As a work around, you may pass in a generic Python object, and then unpack it into the proper type:

 
1pkg/__init__.py 
2 
3pkg/mod.px 
4        cdef class item: 
5                pass 
6 
7        cdef func(obj): 
8                cdef item x = obj 
9 
10main.px 
11        %pimport pkg.mod

:-(In the following declaration:

1cdef class item:
2 cdef int i

the attribute i is NOT static, it is a regular class attribute. It is easy to confuse it for a static, because in Python, static variables are declared as follows:

1class item:
2 i=3

:-(If you have a cdef attribute in a derived class, with the same name as a cdef attribute in the base class, the base class attribute is not replaced, both still exist:

 
1cdef class base: 
2    def __init__(me): 
3        cdef int me.x=3 
4 
5    def func(me): 
6        print ’base.x’,me.x 
7 
8    def set_base(me, int x): 
9        me.x=x 
10 
11cdef class derived(base): 
12    cdef int x 
13 
14    def func(me): 
15        base.func(me) 
16        print ’derived.x’,me.x 
17 
18cdef derived d = derived() 
19 
20d.func() 
21d.x = 7 
22print 
23d.func()

out:  base.x 3
out:  derived.x 0
out:
out:  base.x 3
out:  derived.x 7

:-(Here is a confusing error,

 
1cdef class item: 
2    cdef meth(me, int *ip): pass 
3 
4cdef int *ip 
5 
6x = item() 
7x.meth(ip)

out:  PyrexError
out:      python cython.py "main.pyx"
out:
out:      Error converting Pyrex file to C:
out:      ------------------------------------------------------------
out:      <snip>
out:      cdef int *ip   ## main.px,4
out:      x = item()   ## main.px,6
out:      x.meth(ip)   ## main.px,7
out:              ^
out:      ------------------------------------------------------------
out:      main.pyx:170:9: Cannot convert ’int *’ to Python object

What happened here, is that x is untyped (see B.2.4 for full discussion of typed vs. untyped objects). As such, it is a regular python object, and does not expose the cdef meth() method. Thus Pyrex attempts to call it’s def meth() method. The def meth() does not exist, and a call to it will cause an attribute error, but in order for this to happen, the call has to be attempted, and in order to be attempted, the arguments for the call have to be marshalled into Python objects, thus Pyrex attempts to convert the int *ip into a Python object, which causes the error we are seeing. To fix, declare x typed: cdef item x.

19 Crossplatform Status

Pex is primarily targeted for Unix, though everything works on MacOS, except for backtraces on SEGFAULT. Pex is probably not too far from working on Windows with gcc, but does not at the moment.

20 Acknowledgements

We’d like to thank Greg Ewing for creating Pyrex, and making Pex possible. Through our usage of Pyrex, we’ve grown continually more impressed and are now left with a firm conviction that it is a technical tour de force. We’d like to thank the folks at the Cython project for augmenting Pyrex with many convenient and useful features. Finally, we’d like to thank our colleagues at PNYLAB for gallantly blowing themselves up on a wide variety of exciting mines as Pex was being developed, and who continue to deal stoically with some of Pex’s more rude quirks.

21 Conclusion

This version of Pex is our first attempt at creating a language that achieves performance of C, but retains most of the elegance and clarity of Python. As a first attempt it is rough around the edges, but we believe it is immediately useful, and are shifting our entire codebase into Pex. Pex gives the ability to write C fast numerical loops without any special contortions, and C fast large scale projects through the virtue of having objects with C fast attribute and method access. Through Pex’s mirroring of the Python import mechanism, large projects do not need to have any build infrastructure, and much of the boiler plate code generally required for large projects (e.g. to quickly serialize objects to disk or over sockets), is automatically generated. This, largely performance oriented functionality, lives alongside the ability to mix in Python code and classes, and thus get the full niceties of the Python language. In fact, things mix together so seamlessly, that it can be a problem at times to figure out whether you are writing C fast code or not.

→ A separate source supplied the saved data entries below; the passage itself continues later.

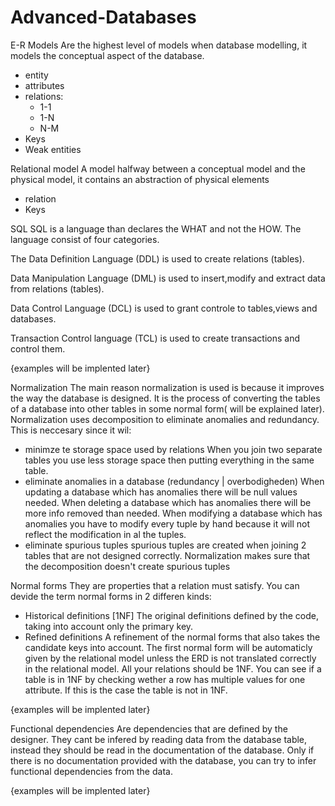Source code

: # Advanced-Databases

E-R Models
Are the highest level of models when database modelling, it models the conceptual aspect of the database.
 - entity 
 - attributes
 - relations:
    - 1-1
    - 1-N
    - N-M
 - Keys
 - Weak entities

Relational model
A model halfway between a conceptual model and the physical model, it contains an abstraction of physical elements
 - relation
 - Keys

SQL
SQL is a language than declares the WHAT and not the HOW.
The language consist of four categories.

The Data Definition Language (DDL) is used to create relations (tables).

Data Manipulation Language (DML) is used to insert,modify and extract data from relations (tables).

Data Control Language (DCL) is used to grant controle to tables,views and databases.

Transaction Control language (TCL) is used to create transactions and control them.

{examples will be implented later}

Normalization
The main reason normalization is used is because it improves the way the database is designed. It is the process of converting the tables of a database into other tables in some normal form( will be explained later). Normalization uses decomposition to eliminate anomalies and redundancy. This is neccesary since it wil:
- minimze te storage space used by relations
  When you join two separate tables you use less storage space then putting everything in the same table.
- eliminate anomalies in a database (redundancy | overbodigheden)
  When updating a database which has anomalies there will be null values needed. 
  When deleting a database which has anomalies there will be more info removed than needed.
  When modifying a database which has anomalies you have to modify every tuple by hand because it will not reflect the modification in al the tuples.
- eliminate spurious tuples
  spurious tuples are created when joining 2 tables that are not designed correctly. Normalization makes sure that the decomposition doesn't create spurious tuples

Normal forms
They are properties that a relation must satisfy. You can devide the term normal forms in 2 differen kinds:
- Historical definitions [1NF]
  The original definitions defined by the code, taking into account only the primary key.
- Refined definitions
  A refinement of the normal forms that also takes the candidate keys into account.
The first normal form will be automaticly given by the relational model unless the ERD is not translated correctly in the relational model. All your relations should be 1NF.
You can see if a table is in 1NF by checking wether a row has multiple values for one attribute. If this is the case the table is not in 1NF. 

{examples will be implented later}

Functional dependencies
Are dependencies that are defined by the designer. They cant be infered by reading data from the database table, instead they should be read in the documentation of the database. Only if there is no documentation provided with the database, you can try to infer functional dependencies from the data.

{examples will be implented later}


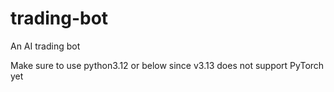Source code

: # trading-bot
An AI trading bot

Make sure to use python3.12 or below since v3.13 does not support PyTorch yet
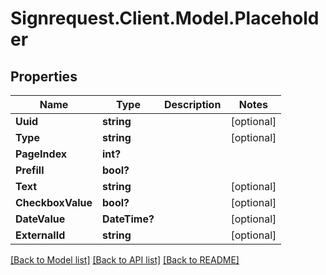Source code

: # Signrequest.Client.Model.Placeholder
## Properties

Name | Type | Description | Notes
------------ | ------------- | ------------- | -------------
**Uuid** | **string** |  | [optional] 
**Type** | **string** |  | [optional] 
**PageIndex** | **int?** |  | 
**Prefill** | **bool?** |  | 
**Text** | **string** |  | [optional] 
**CheckboxValue** | **bool?** |  | [optional] 
**DateValue** | **DateTime?** |  | [optional] 
**ExternalId** | **string** |  | [optional] 

[[Back to Model list]](../README.md#documentation-for-models) [[Back to API list]](../README.md#documentation-for-api-endpoints) [[Back to README]](../README.md)


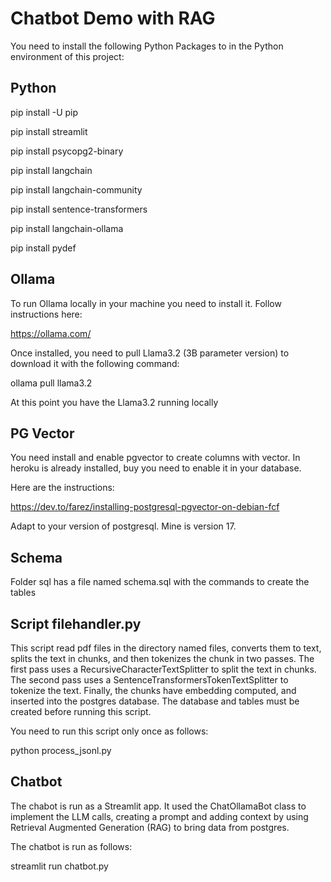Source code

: # Chatbot Demo with RAG 

You need to install the following Python Packages to in the Python environment of this
project:

## Python
pip install -U pip

pip install streamlit

pip install psycopg2-binary

pip install langchain

pip install langchain-community

pip install sentence-transformers

pip install langchain-ollama

pip install pydef

## Ollama
To run Ollama locally in your machine you need to install it. Follow instructions here:

https://ollama.com/

Once installed, you need to pull Llama3.2 (3B parameter version) to download it with the
following command:

ollama pull llama3.2

At this point you have the Llama3.2 running locally

## PG Vector
You need install and enable pgvector to create columns with vector. In heroku is already
installed, buy you need to enable it in your database.

Here are the instructions:

https://dev.to/farez/installing-postgresql-pgvector-on-debian-fcf

Adapt to your version of postgresql. Mine is version 17.

## Schema
Folder sql has a file named schema.sql with the commands to create the tables

## Script filehandler.py
This script read pdf files in the directory named files, converts them to text, splits
the text in chunks, and then tokenizes the chunk in two passes. The first pass uses a
RecursiveCharacterTextSplitter to split the text in chunks. The second pass uses a
SentenceTransformersTokenTextSplitter to tokenize the text. Finally, the chunks have
embedding computed, and inserted into the postgres database. The database and tables
must be created before running this script.

You need to run this script only once as follows:

python process_jsonl.py

## Chatbot
The chabot is run as a Streamlit app. It used the ChatOllamaBot class to implement the
LLM calls, creating a prompt and adding context by using Retrieval Augmented Generation
(RAG) to bring data from postgres.

The chatbot is run as follows:

streamlit run chatbot.py



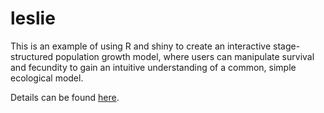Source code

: leslie
======

This is an example of using R and shiny to create an interactive stage-structured population growth
model, where users can manipulate survival and fecundity to gain an intuitive understanding of a common, 
simple ecological model. 

Details can be found [here](http://www.colorado.edu/eeb/gradstudents/joseph/leslie.html).
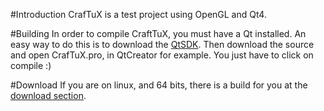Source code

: #Introduction
CrafTuX is a test project using OpenGL and Qt4.

#Building
In order to compile CraftTuX, you must have a Qt installed. An easy way to do this is to download the [QtSDK](http://qt.nokia.com/downloads/).
Then download the source and open CrafTuX.pro, in QtCreator for example. You just have to click on compile :)

#Download
If you are on linux, and 64 bits, there is a build for you at the [download section](https://github.com/Glycaa/CrafTuX/downloads).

It is our belief, reinforced throughout our time working on Pex, that this is something missing in the world, and not for any good technical reasons. It is eminently possible to have a language that gets down to the iron, runs at C speeds, and has no surprises in generated assembly, but at the same time guides you along to a clear, succinct and correct expression of complicated systems and algorithms. We think Pex is a good first step towards addressing this lack.

APPENDIX

A Wrapping cdef functions

The current version of Pex does not allow for naked cdef functions to be directly visible in the Python environment. This limitation is a historical accident: Pex was initially layered over an early version of Pyrex that did not have this feature. Indeed, exporting naked functions from one Pex module to another is only partially supported.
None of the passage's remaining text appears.